The first tool available to use for redefining chip definition files (CDFs) is by Gautier et al. (64) Recognizing the need to incorporate the latest genomic knowledge into microarray data analysis, they developed an open-source tool, an R package “altcdfenvs” which was integrated into the microarray data analysis flow through Bioconductor, an R software system for computational biology and bioinformatics (65). Only sequences in RefSeq were used and the mapping was done using “matchprobes”, a method in altcdfenvs utilizing the standard C library string. The package has been used by DeCook et al. to generate alternative chip definition files (CDFs) to remove unwanted probe pairs (66). Carter et al. (18) also utilized the tool to redefine Affymetrix probe sets by sequence overlap with cDNA microarray probes for the purpose of reducing cross-platform inconsistencies in cancer-associated gene expression measurements. In Carter's study, probes targeting identical transcript sequence regions were shown to give substantially stronger concordance than probes that target identical contiguous transcript molecules at different sequence regions. The study suggests that discrepancies between different platforms are caused by improper cross-platform probe matching. Recently, a web resource, AffyProbeMiner, was developed by Liu et al. to provide pre-computed redefined CDFs as well as software for generating redefinitions (67). Additionally, a web interface is also available. In AffyProbeMiner, probes are grouped into a set if they are mapped to a consistent set of transcripts or genes based on a collection of complete CDSs (CCDSs) obtained from GenBank and RefSeq.

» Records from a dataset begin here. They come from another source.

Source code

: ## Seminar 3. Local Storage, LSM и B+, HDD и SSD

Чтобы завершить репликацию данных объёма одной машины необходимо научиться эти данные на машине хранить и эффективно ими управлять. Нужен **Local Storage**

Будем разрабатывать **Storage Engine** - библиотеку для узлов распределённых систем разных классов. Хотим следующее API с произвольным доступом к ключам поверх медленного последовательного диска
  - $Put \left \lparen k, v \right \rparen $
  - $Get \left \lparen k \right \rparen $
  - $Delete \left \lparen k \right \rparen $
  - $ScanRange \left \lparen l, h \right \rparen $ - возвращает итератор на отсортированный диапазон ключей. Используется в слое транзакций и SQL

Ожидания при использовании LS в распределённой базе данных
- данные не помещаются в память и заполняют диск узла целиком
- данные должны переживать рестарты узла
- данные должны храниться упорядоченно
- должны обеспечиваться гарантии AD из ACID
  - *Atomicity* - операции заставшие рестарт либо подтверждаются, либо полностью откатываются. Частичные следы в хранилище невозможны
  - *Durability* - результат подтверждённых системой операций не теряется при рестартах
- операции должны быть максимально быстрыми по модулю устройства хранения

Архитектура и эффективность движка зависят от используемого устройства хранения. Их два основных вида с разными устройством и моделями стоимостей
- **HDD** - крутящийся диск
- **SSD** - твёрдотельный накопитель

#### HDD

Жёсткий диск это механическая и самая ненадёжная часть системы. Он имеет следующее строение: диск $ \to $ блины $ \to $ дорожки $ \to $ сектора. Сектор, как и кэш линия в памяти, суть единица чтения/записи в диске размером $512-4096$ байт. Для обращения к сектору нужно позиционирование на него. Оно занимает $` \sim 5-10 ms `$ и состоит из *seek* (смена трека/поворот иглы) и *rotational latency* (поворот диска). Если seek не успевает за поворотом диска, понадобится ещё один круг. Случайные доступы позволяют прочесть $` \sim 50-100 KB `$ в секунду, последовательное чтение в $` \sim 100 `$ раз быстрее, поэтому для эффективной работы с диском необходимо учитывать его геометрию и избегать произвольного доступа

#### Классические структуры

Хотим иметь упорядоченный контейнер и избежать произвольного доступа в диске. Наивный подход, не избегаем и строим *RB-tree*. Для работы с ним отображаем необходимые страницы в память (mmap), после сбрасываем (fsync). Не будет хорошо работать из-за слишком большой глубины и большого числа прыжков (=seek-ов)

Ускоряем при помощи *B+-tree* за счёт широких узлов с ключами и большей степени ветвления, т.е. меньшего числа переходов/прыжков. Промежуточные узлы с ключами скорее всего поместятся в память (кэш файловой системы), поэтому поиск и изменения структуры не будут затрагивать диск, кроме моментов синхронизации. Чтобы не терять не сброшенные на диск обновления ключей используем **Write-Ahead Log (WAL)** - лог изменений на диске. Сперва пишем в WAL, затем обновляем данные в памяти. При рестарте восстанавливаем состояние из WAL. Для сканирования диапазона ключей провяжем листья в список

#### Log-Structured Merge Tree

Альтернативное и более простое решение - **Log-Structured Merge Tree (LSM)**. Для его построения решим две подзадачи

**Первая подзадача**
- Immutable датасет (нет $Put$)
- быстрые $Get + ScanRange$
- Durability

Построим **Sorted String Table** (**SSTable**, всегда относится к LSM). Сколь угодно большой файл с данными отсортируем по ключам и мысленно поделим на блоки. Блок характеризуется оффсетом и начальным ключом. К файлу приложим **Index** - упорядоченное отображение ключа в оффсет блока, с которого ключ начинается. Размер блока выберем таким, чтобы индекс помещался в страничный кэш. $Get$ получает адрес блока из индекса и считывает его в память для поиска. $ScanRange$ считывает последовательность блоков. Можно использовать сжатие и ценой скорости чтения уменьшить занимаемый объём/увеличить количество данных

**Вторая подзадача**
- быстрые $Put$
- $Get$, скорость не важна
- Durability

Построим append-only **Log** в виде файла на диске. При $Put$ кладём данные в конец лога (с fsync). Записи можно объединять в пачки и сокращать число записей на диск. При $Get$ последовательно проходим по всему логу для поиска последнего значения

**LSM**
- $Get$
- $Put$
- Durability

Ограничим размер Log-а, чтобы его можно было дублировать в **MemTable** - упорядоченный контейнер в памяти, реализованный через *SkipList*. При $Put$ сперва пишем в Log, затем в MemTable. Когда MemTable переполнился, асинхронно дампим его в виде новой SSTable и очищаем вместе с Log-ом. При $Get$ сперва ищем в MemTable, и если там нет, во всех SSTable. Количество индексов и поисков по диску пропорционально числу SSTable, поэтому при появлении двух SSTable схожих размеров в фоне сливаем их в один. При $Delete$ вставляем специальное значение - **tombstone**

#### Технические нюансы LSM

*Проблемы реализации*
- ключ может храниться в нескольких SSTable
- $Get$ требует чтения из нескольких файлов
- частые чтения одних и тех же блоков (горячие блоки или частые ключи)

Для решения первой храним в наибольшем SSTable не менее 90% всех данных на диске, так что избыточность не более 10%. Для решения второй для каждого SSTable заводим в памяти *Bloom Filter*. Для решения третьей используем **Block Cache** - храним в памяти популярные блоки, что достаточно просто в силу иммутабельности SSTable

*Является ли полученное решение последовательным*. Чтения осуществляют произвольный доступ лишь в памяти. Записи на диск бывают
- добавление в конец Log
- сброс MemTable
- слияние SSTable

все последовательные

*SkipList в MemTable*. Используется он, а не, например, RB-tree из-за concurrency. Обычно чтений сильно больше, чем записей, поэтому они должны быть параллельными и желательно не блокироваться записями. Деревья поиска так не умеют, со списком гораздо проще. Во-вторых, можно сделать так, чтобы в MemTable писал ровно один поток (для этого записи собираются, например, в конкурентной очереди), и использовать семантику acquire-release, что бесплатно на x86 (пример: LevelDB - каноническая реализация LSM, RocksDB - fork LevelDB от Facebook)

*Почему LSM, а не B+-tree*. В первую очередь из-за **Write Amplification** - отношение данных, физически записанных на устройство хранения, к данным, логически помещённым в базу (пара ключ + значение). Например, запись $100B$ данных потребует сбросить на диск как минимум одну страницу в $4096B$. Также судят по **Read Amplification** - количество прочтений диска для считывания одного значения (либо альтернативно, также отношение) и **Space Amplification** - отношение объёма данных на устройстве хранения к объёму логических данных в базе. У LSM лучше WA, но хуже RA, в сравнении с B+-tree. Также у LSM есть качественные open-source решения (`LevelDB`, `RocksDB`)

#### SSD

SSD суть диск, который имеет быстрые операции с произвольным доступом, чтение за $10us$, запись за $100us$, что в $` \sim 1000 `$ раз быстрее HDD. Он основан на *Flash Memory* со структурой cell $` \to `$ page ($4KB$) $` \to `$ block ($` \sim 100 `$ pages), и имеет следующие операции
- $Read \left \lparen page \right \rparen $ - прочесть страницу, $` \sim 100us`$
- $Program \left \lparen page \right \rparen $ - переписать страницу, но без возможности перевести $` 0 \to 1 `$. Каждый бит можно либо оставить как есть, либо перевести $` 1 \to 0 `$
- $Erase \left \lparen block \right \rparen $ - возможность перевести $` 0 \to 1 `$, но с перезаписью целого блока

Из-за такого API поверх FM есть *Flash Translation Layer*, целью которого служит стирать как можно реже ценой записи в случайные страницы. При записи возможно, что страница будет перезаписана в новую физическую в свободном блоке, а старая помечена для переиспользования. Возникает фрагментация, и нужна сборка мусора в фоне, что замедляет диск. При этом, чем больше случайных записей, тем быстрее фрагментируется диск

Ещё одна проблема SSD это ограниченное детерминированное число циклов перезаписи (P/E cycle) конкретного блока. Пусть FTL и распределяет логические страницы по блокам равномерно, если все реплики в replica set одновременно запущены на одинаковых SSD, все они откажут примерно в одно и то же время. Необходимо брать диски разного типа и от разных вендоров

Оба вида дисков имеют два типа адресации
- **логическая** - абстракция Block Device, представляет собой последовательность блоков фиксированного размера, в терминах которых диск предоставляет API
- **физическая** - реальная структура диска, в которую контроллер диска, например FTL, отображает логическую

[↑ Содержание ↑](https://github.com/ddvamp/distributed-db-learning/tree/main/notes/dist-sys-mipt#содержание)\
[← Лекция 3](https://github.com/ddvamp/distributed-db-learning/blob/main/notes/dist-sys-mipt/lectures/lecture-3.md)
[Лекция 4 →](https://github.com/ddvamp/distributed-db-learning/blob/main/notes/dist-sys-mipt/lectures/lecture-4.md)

Besides these tools, there are several resources distributing redefined CDFs. One is the work of Dai et al. which provides extensive resources for re-analyzing GeneChip data based on redefining CDFs (33). They reorganized probes on more than a dozen popular GeneChips into gene-, transcript- and exon-specific probe sets utilizing up-to-date genome, cDNA/EST clustering, and single nucleotide polymorphism information. The redefined CDFs were originally available for human, mouse, and rat chips. Recently, several other chips were added. Another resource is by Harbig et al. that used BLAST to match probes with documented and postulated human transcripts and redefined about 37% of the probes on the “U133 plus 2.0” array (31). They found that the original Affymetrix annotation was compromised because of the potential for cross-hybridization with splice variants or transcripts of other genes containing matching sequences. More than 5,000 probe sets were shown to hybridize with multiple transcripts. They proposed a sequence-based identification method and redefined probes to the most closely-related RefSeq sequences. Another resource distributing redefined CDFs is AffyProbeMiner (67), redefined CDFs according to Entrez genes and complete CDSs (CCDSs) are downloadable from its website.

Several other studies aimed to improve the consistency among different generations of GeneChips (17, 63). For example, utilizing the probe sequence information, Elo et al. verified probes according to NCBI mRNA sequences by searching all PM probes against the mRNA sequences using BLAT v. 26 (68). Probes mapped to the same gene according to Entrez GENE were grouped as an alternative probe set. Then they compared a method called probe-level expression change averaging (PECA) to RMA and MAS5 and found that PECA provided better agreement of differentially expressed genes between different generations of GeneChips. Kong et al. used sequence information to increase the compatibility between different generations of GeneChips by filtering probes that were not consistent with their annotations according to the human genome build (17).

4.3. Some statistics of Affymetrix probes

We downloaded all probe sequence information as well as CDFs for each gene expression Affymetrix chip. We obtained the mapping results of several human chips with the current human genome build. We then verified that probes in Affymetrix chips were designed towards 3’UTR end.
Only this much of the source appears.